Los glorificados ya no lloran, porque todas las causas externas de dolor han desaparecido. No hay amistades rotas ni perspectivas arruinadas en el cielo. Allí se desconocen la pobreza, el hambre, el peligro, la persecución y la calumnia. Ningún dolor angustia, ningún pensamiento de muerte o de duelo entristece. Ya no lloran porque están perfectamente santificados. Ningún "corazón malvado de incredulidad" los impulsa a apartarse del Dios vivo; son sin culpa ante su trono y están plenamente conformados a su imagen. Bien que dejen de llorar los que han dejado de pecar. Ya no lloran, porque todo miedo al cambio ha pasado. Saben que están eternamente seguros. El pecado está excluido y ellos están encerrados. Habitan dentro de una ciudad que nunca será asaltada; toman el sol en un sol que nunca se pondrá; beben de un río que nunca se secará; arrancan frutos de un árbol que nunca se marchitará.

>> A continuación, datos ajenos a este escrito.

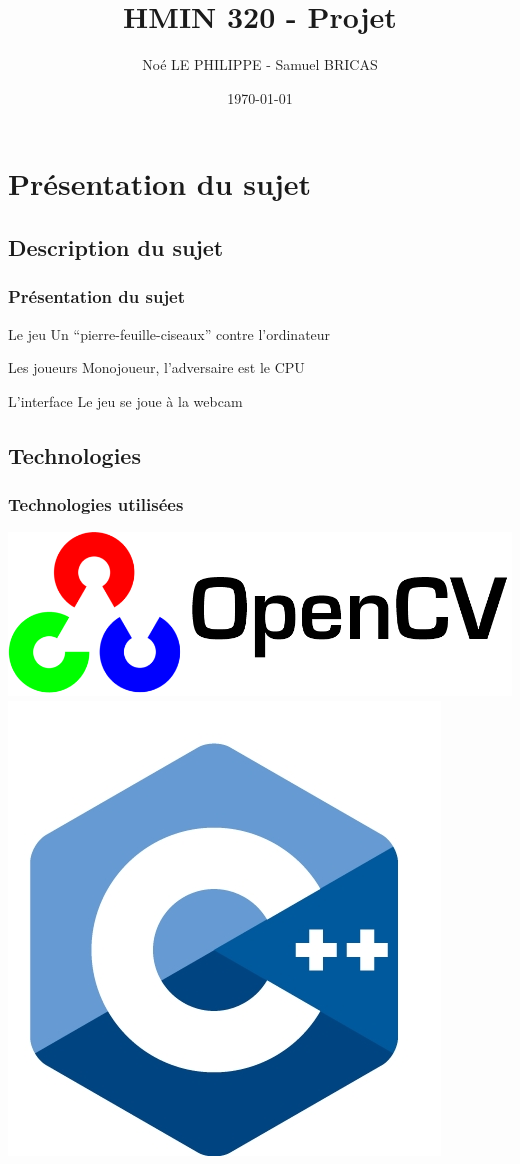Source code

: \documentclass{beamer}
\title{HMIN 320 - Projet}
\author{Noé LE PHILIPPE - Samuel BRICAS}
\institute{Université de Montpellier}
\date{\today}
\begin{document}
\begin{frame}
  \titlepage
\end{frame}

\section{Présentation du sujet}
\subsection{Description du sujet}
\begin{frame}
  \frametitle{Présentation du sujet}
  \begin{block}{Le jeu}
    Un ``pierre-feuille-ciseaux'' contre l'ordinateur
  \end{block}
  \begin{block}{Les joueurs}
    Monojoueur, l'adversaire est le CPU
  \end{block}
  \begin{block}{L'interface}
    Le jeu se joue à la webcam
  \end{block}
\end{frame}
\subsection{Technologies}
\begin{frame}
  \frametitle{Technologies utilisées}
  \includegraphics[scale=0.8]{./opencv_logo.png}
  \includegraphics[scale=0.2]{./cpp.jpeg}
\end{frame}
\end{document}
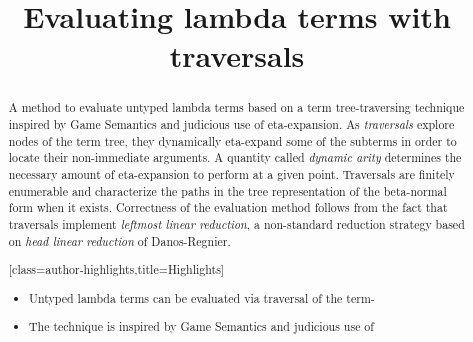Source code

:\documentclass[xchauthor,chkrefs,GCNS,amsmath,amsthm,rotating,leaveRGB]{tcsg}
\theoremstyle{plain}
\theoremstyle{definition}
\begin{document}
\begin{frontmatter}
\title{Evaluating lambda terms with traversals}
\begin{aug}
\author{ }
\address{%
,
,
,
, ,
%
}
\end{aug}
%
%
%
%
%
%
%
\begin{abstract}        %
A method to evaluate untyped lambda terms based on a term tree-traversing
technique inspired by Game Semantics and judicious use of eta-expansion. As
\emph{traversals} explore nodes of the term tree, they dynamically
eta-expand some of the subterms in order to locate their non-immediate
arguments. A quantity called \emph{dynamic arity} determines the necessary
amount of eta-expansion to perform at a given point. Traversals are
finitely enumerable and characterize the paths in the tree representation
of the beta-normal form when it exists. Correctness of the evaluation
method follows from the fact that traversals implement \emph{leftmost
linear reduction}, a non-standard reduction strategy based on \emph{head
linear reduction} of Danos-Regnier.
\end{abstract}
\begin{abstract}[class=author-highlights,title=Highlights]
%
\begin{itemize}
\item Untyped lambda terms can be evaluated via traversal of the
    term-
\item The technique is inspired by Game Semantics and judicious use of

\end{itemize}
\end{abstract}
\end{frontmatter}
\end{document}
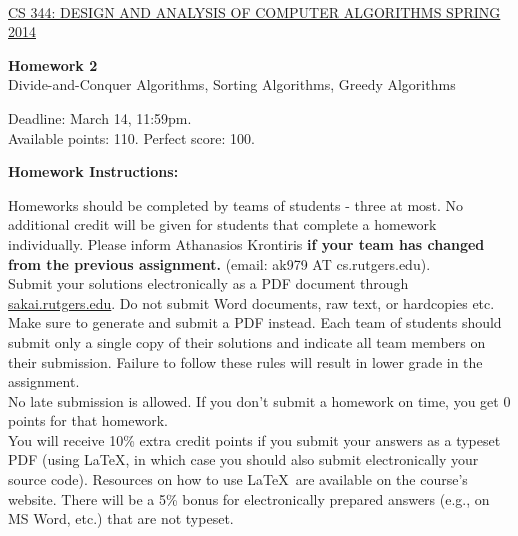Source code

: \documentclass{article}
\begin{document}
\sloppy

\\


\noindent \underline{CS 344: DESIGN AND ANALYSIS OF COMPUTER
  ALGORITHMS \hspace{1.6in} SPRING 2014}

\vspace{0.1in}

\begin{center}
{\bf {\large Homework 2}}\\
Divide-and-Conquer Algorithms, Sorting Algorithms, Greedy Algorithms\\
\end{center}

\vspace{0.1in}

\noindent Deadline: March 14, 11:59pm.\\ 
Available points: 110. Perfect score: 100.\\

\begin{center}
{\bf Homework Instructions:}
\end{center}

 Homeworks should be completed by teams of
students - three at most. No additional credit will be given for
students that complete a homework individually. Please inform
Athanasios Krontiris {\bf if your team has changed from the previous
  assignment.} (email: ak979 AT cs.rutgers.edu).\\

 Submit your solutions electronically
as a PDF document through \url{sakai.rutgers.edu}. Do not submit Word
documents, raw text, or hardcopies etc. Make sure to generate and
submit a PDF instead. Each team of students should submit only a
single copy of their solutions and indicate all team members on their
submission.  Failure to follow these rules will result in lower grade
in the assignment.\\

 No late submission is allowed. If
you don't submit a homework on time, you get 0 points for that
homework.\\

 You will receive 10\% extra
credit points if you submit your answers as a typeset PDF (using
\LaTeX, in which case you should also submit electronically your
source code). Resources on how to use \LaTeX\ are available on the
course's website. There will be a 5\% bonus for electronically
prepared answers (e.g., on MS Word, etc.) that are not typeset.\\
\end{document}
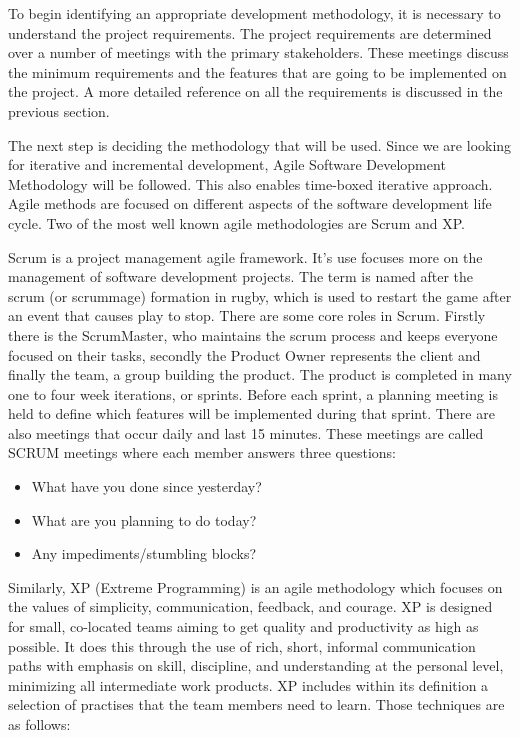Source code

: To begin identifying an appropriate development methodology, it is necessary to understand the project requirements. The project requirements are determined over a number of meetings with the primary stakeholders. These meetings discuss the minimum requirements and the features that are going to be implemented on the project. A more detailed reference on all the requirements is discussed in the previous section.

The next step is deciding the methodology that will be used. Since we are looking for iterative and incremental development, Agile Software Development Methodology will be followed. This also enables time-boxed iterative approach. Agile methods are focused on different aspects of the software development life cycle. Two of the most well known agile methodologies are Scrum and XP.

Scrum is a project management agile framework. It's use focuses more on the management of software development projects. The term is named after the scrum (or scrummage) formation in rugby, which is used to restart the game after an event that causes play to stop. There are some core roles in Scrum. Firstly there is the ScrumMaster, who maintains the scrum process and keeps everyone focused on their tasks, secondly the Product Owner represents the client and finally the team, a group building the product. The product is completed in many one to four week iterations, or sprints. Before each sprint, a planning meeting is held to define which features will be implemented during that sprint. There are also meetings that occur daily and last 15 minutes. These meetings are called SCRUM meetings where each member answers three questions: 

\begin{itemize}
\item What have you done since yesterday?
\item What are you planning to do today?
\item Any impediments/stumbling blocks?
\end{itemize}

Similarly, XP (Extreme Programming) is an agile methodology which focuses on the values of simplicity, communication, feedback, and courage. XP is designed for small, co-located teams aiming to get quality and productivity as high as possible. It does this through the use of rich, short, informal communication paths with emphasis on skill, discipline, and understanding at the personal level, minimizing all intermediate work products. XP includes within its definition a selection of practises that the team members need to learn. Those techniques are as follows:

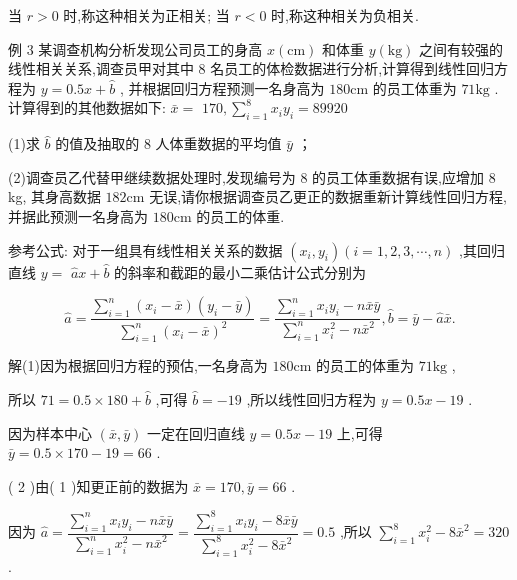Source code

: 当 $r > 0$ 时,称这种相关为正相关; 当 $r < 0$ 时,称这种相关为负相关.

例 3 某调查机构分析发现公司员工的身高 $x\left( \mathrm{{cm}}\right)$ 和体重 $y\left( \mathrm{{kg}}\right)$ 之间有较强的线性相关关系,调查员甲对其中 8 名员工的体检数据进行分析,计算得到线性回归方程为 $y = {0.5x} + \widehat{b}$ , 并根据回归方程预测一名身高为 ${180}\mathrm{{cm}}$ 的员工体重为 ${71}\mathrm{{kg}}$ . 计算得到的其他数据如下: $\bar{x} =$  ${170},\mathop{\sum }\limits_{{i = 1}}^{8}{x}_{i}{y}_{i} = {89920}$

(1)求 $\widehat{b}$ 的值及抽取的 8 人体重数据的平均值 $\bar{y}$ ；

(2)调查员乙代替甲继续数据处理时,发现编号为 8 的员工体重数据有误,应增加 8 kg, 其身高数据 ${182}\mathrm{{cm}}$ 无误,请你根据调查员乙更正的数据重新计算线性回归方程,并据此预测一名身高为 ${180}\mathrm{{cm}}$ 的员工的体重.

参考公式: 对于一组具有线性相关关系的数据 $\left( {{x}_{i},{y}_{i}}\right) \left( {i = 1,2,3,\cdots ,n}\right)$ ,其回归直线 $y =$  $\widehat{a}x + \widehat{b}$ 的斜率和截距的最小二乘估计公式分别为

\[
\widehat{a} = \dfrac{\mathop{\sum }\limits_{{i = 1}}^{n}\left( {{x}_{i} - \bar{x}}\right) \left( {{y}_{i} - \bar{y}}\right) }{\mathop{\sum }\limits_{{i = 1}}^{n}{\left( {x}_{i} - \bar{x}\right) }^{2}} = \dfrac{\mathop{\sum }\limits_{{i = 1}}^{n}{x}_{i}{y}_{i} - n\bar{x}\bar{y}}{\mathop{\sum }\limits_{{i = 1}}^{n}{x}_{i}^{2} - n{\bar{x}}^{2}},\widehat{b} = \bar{y} - \widehat{a}\bar{x}.
\]

解(1)因为根据回归方程的预估,一名身高为 ${180}\mathrm{{cm}}$ 的员工的体重为 ${71}\mathrm{{kg}}$ ,

所以 ${71} = {0.5} \times  {180} + \widehat{b}$ ,可得 $\widehat{b} =  - {19}$ ,所以线性回归方程为 $y = {0.5x} - {19}$ .

因为样本中心 $\left( {\bar{x},\bar{y}}\right)$ 一定在回归直线 $y = {0.5x} - {19}$ 上,可得 $\bar{y} = {0.5} \times  {170} - {19} = {66}$ .

( 2 )由( 1 )知更正前的数据为 $\bar{x} = {170},\bar{y} = {66}$ .

因为 $\widehat{a} = \dfrac{\mathop{\sum }\limits_{{i = 1}}^{n}{x}_{i}{y}_{i} - n\bar{x}\bar{y}}{\mathop{\sum }\limits_{{i = 1}}^{n}{x}_{i}^{2} - n{\bar{x}}^{2}} = \dfrac{\mathop{\sum }\limits_{{i = 1}}^{8}{x}_{i}{y}_{i} - 8\bar{x}\bar{y}}{\mathop{\sum }\limits_{{i = 1}}^{8}{x}_{i}^{2} - 8{\bar{x}}^{2}} = {0.5}$ ,所以 $\mathop{\sum }\limits_{{i = 1}}^{8}{x}_{i}^{2} - 8{\bar{x}}^{2} = {320}$ .

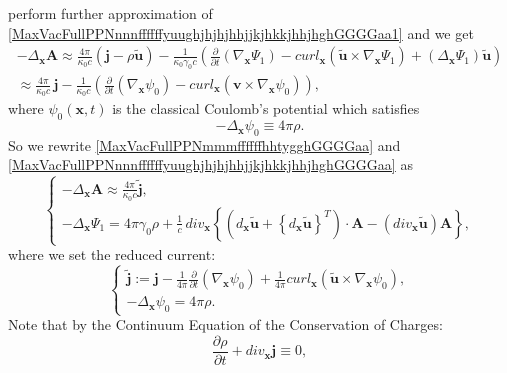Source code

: \documentclass{article}
\theoremstyle{definition}
\theoremstyle{remark}
\renewcommand{\vec}[1]{\mathbf{#1}}
\newcommand{\R}{\mathbb{R}}
\newcommand{\er}{\eqref}
\newcommand{\R}{{\mathbb{R}}}
\newcommand{\er}{\eqref}
\begin{document}
perform further approximation of
\er{MaxVacFullPPNnnnffffffyuughjhjhjhhjjkjhkkjhhjhghGGGGaa1} and we
get
\begin{multline}\label{MaxVacFullPPNnnnffffffyuughjhjhjhhjjkjhkkjhhjhghGGGGaa}
-\Delta_{\vec x}\vec A\approx\frac{4\pi}{\kappa_0 c}\left(\vec
j-\rho\vec {\tilde u}\right)-\frac{1}{\kappa_0\gamma_0
c}\left(\frac{\partial}{\partial t}\left(\nabla_{\vec
x}\Psi_1\right)-curl_{\vec x}\left(\vec {\tilde u}\times\nabla_{\vec
x}\Psi_1\right)+\left(\Delta_{\vec x}\Psi_1\right)\vec {\tilde
u}\right)
\\\approx\frac{4\pi}{\kappa_0 c}\,\vec
j-\frac{1}{\kappa_0 c}\left(\frac{\partial}{\partial
t}\left(\nabla_{\vec x}\psi_0\right)-curl_{\vec x}\left(\vec
v\times\nabla_{\vec x}\psi_0\right)\right),
\end{multline}
where $\psi_0(\vec x,t)$ is the classical Coulomb's potential which
satisfies
\begin{equation}\label{columbPPNaa}
-\Delta_{\vec x}\psi_0\equiv 4\pi\rho.
\end{equation}
So we rewrite \er{MaxVacFullPPNmmmffffffhhtygghGGGGaa} and
\er{MaxVacFullPPNnnnffffffyuughjhjhjhhjjkjhkkjhhjhghGGGGaa} as
\begin{equation}\label{MaxVacFull1bjkgjhjhgjgjgkjfhjfdghcgjhhjgkgkgugyyurhjfffhfjklhhhgkjgGGaaKK}
\begin{cases}
-\Delta_{\vec x}\vec A \approx\frac{4\pi}{\kappa_0 c}\vec {\widetilde j},\\
-\Delta_{\vec x}\Psi_1=4\pi\gamma_0\rho+\frac{1}{c}\,div_{\vec x}
\left\{\left(d_{\vec x}\vec {\tilde u}+\left\{d_{\vec x}\vec {\tilde
u}\right\}^T\right)\cdot\vec A-\left(div_{\vec x}\vec {\tilde
u}\right)\vec A\right\},
\end{cases}
\end{equation}
where we set the reduced current:
\begin{equation}\label{reducedcurrentfhfhjfhjGGaa}
\begin{cases}
\vec {\widetilde j}:=\vec j-\frac{1}{4\pi}\frac{\partial}{\partial
t} \left(\nabla_{\vec x}\psi_0\right)+\frac{1}{4\pi}curl_{\vec
x}\left(\vec {\tilde u}\times \nabla_{\vec x}\psi_0\right),\\
-\Delta_{\vec x}\psi_0= 4\pi\rho.
\end{cases}
\end{equation}
Note that by the Continuum Equation of the Conservation of Charges:
\begin{equation}\label{toksohraneniezarjadaPPNaa}
\frac{\partial\rho}{\partial t}+div_{\vec x}\vec j\equiv 0,
\end{equation}
\end{document}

Pueden girar incontables ciclos, pero la eternidad no se agotará, y mientras la eternidad perdure, su inmortalidad y su la bienaventuranza coexistirá con ella. Están para siempre con el Señor. Ya no lloran, porque todos los deseos se cumplen. No pueden desear nada que no posean. Ojo y oído, corazón y mano, juicio, imaginación, esperanza, deseo, voluntad, todas las facultades, quedan completamente satisfechas; e imperfectas como son nuestras ideas actuales sobre las cosas que Dios ha preparado para aquellos que lo aman, sin embargo, sabemos lo suficiente, por la revelación del Espíritu, que los santos de arriba son supremamente bendecidos. El gozo de Cristo, que es una plenitud infinita de deleite, está en ellos. Se bañan en el mar sin fondo y sin orillas de la infinita bienaventuranza. Ese mismo descanso gozoso permanece para nosotros. Puede que no esté muy lejos. Dentro de poco el sauce llorón será cambiado por la rama de palma de la victoria, y las gotas de rocío del dolor se transformarán en perlas de eterna bienaventuranza. "Por tanto, consolaos unos a otros con estas palabras".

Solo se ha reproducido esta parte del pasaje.